• RECORDED DATA:

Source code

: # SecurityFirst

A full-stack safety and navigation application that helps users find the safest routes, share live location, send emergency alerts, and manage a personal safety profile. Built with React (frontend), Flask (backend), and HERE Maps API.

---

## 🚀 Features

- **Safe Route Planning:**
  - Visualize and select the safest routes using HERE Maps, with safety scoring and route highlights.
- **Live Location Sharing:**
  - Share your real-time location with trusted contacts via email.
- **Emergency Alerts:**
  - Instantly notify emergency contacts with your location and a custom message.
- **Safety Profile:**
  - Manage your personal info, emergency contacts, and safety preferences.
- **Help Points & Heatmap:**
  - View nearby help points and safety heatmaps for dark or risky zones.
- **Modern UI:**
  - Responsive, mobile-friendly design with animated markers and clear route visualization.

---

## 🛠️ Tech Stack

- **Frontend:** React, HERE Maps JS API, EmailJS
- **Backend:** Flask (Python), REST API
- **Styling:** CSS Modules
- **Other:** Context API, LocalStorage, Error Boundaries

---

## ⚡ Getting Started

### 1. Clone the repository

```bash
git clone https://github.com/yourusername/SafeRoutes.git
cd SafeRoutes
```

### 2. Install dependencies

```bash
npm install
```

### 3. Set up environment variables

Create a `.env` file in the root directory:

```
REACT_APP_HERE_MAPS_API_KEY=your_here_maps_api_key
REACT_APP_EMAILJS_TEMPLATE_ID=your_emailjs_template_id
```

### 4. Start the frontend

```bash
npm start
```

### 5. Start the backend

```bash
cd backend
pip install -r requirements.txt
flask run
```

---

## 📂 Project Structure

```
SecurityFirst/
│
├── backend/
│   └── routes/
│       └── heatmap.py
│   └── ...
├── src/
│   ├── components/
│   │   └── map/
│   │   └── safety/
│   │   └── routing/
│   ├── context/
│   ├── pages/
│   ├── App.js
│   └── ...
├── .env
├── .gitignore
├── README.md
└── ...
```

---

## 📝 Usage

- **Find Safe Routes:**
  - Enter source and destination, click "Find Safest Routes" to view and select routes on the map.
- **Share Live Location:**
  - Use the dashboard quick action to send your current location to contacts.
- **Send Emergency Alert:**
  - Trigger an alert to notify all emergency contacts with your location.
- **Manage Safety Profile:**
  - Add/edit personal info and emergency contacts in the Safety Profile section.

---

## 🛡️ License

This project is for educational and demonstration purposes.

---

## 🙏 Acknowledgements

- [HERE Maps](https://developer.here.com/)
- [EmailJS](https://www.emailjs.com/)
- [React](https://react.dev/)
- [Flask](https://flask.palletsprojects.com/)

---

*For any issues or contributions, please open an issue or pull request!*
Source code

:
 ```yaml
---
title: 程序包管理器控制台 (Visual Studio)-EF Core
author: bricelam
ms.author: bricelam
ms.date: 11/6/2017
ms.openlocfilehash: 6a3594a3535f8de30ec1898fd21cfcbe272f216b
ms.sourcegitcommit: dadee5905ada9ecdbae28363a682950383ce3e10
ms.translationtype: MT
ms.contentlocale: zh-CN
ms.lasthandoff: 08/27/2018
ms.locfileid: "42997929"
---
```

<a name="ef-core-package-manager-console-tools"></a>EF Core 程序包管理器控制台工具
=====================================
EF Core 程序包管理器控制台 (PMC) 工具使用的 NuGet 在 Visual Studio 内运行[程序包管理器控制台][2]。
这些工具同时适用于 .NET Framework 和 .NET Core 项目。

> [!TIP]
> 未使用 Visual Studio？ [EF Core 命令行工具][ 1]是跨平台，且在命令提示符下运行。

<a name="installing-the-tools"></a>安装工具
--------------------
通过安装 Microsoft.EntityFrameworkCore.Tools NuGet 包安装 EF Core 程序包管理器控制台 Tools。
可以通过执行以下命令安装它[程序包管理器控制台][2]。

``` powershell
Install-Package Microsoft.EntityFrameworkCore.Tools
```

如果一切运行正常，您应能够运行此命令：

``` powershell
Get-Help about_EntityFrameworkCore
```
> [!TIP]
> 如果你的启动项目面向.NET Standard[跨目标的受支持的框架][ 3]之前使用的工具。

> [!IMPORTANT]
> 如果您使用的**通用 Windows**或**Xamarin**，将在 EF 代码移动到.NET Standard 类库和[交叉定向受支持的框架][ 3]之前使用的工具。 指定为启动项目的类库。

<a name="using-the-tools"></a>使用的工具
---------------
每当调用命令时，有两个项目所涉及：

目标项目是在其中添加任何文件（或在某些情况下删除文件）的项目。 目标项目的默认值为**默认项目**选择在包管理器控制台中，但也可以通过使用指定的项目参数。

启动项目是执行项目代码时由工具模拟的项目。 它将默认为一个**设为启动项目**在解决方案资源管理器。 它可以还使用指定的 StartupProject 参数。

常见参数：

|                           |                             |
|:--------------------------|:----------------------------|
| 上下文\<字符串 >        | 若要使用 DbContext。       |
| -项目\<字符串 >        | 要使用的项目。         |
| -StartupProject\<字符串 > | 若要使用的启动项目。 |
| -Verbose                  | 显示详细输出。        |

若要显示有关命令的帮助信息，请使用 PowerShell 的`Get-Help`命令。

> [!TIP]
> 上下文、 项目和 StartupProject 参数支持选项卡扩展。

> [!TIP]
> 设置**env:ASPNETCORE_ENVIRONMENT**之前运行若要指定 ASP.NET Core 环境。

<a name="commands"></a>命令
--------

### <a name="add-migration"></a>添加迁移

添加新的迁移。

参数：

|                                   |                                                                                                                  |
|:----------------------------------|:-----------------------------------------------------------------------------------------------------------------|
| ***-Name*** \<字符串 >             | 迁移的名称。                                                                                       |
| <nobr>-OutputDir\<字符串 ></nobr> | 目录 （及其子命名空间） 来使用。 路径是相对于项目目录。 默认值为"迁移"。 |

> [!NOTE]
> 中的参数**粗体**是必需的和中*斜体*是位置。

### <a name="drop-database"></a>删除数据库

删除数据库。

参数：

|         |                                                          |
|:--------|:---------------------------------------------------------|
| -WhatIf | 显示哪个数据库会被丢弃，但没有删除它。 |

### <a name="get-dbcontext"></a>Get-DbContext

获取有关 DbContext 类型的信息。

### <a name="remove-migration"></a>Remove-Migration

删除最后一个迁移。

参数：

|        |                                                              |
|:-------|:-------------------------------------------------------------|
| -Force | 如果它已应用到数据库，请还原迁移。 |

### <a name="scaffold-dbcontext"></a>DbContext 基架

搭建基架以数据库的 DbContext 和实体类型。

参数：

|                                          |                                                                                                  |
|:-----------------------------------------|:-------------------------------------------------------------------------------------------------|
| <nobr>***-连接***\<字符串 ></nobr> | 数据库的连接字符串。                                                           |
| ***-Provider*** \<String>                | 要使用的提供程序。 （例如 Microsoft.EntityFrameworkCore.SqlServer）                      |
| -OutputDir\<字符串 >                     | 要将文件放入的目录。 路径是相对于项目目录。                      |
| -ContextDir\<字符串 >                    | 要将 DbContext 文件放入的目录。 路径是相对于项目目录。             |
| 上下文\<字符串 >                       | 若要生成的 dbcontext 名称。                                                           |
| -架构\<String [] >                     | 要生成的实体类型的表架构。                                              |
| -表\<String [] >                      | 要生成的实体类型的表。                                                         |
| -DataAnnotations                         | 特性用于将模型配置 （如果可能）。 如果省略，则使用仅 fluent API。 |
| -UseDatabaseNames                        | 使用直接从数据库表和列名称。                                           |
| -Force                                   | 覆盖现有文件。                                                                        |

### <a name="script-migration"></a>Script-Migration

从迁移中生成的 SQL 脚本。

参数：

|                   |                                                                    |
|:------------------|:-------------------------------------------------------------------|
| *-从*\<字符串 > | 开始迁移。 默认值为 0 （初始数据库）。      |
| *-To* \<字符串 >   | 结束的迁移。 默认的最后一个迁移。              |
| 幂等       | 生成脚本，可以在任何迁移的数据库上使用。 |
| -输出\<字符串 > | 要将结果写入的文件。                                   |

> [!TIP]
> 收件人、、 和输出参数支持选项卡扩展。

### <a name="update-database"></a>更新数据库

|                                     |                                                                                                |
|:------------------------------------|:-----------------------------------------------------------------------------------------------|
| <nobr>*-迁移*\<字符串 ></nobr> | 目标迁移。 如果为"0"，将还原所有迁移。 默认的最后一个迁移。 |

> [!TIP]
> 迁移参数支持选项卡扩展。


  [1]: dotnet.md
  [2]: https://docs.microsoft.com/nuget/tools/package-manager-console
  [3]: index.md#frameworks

• TASK STATEMENT:
Your answer must be a copy of every line in the data above that holds the string "contacts".

• TASK ANSWER:
  - Share your real-time location with trusted contacts via email.
  - Instantly notify emergency contacts with your location and a custom message.
  - Manage your personal info, emergency contacts, and safety preferences.
  - Use the dashboard quick action to send your current location to contacts.
  - Trigger an alert to notify all emergency contacts with your location.
  - Add/edit personal info and emergency contacts in the Safety Profile section.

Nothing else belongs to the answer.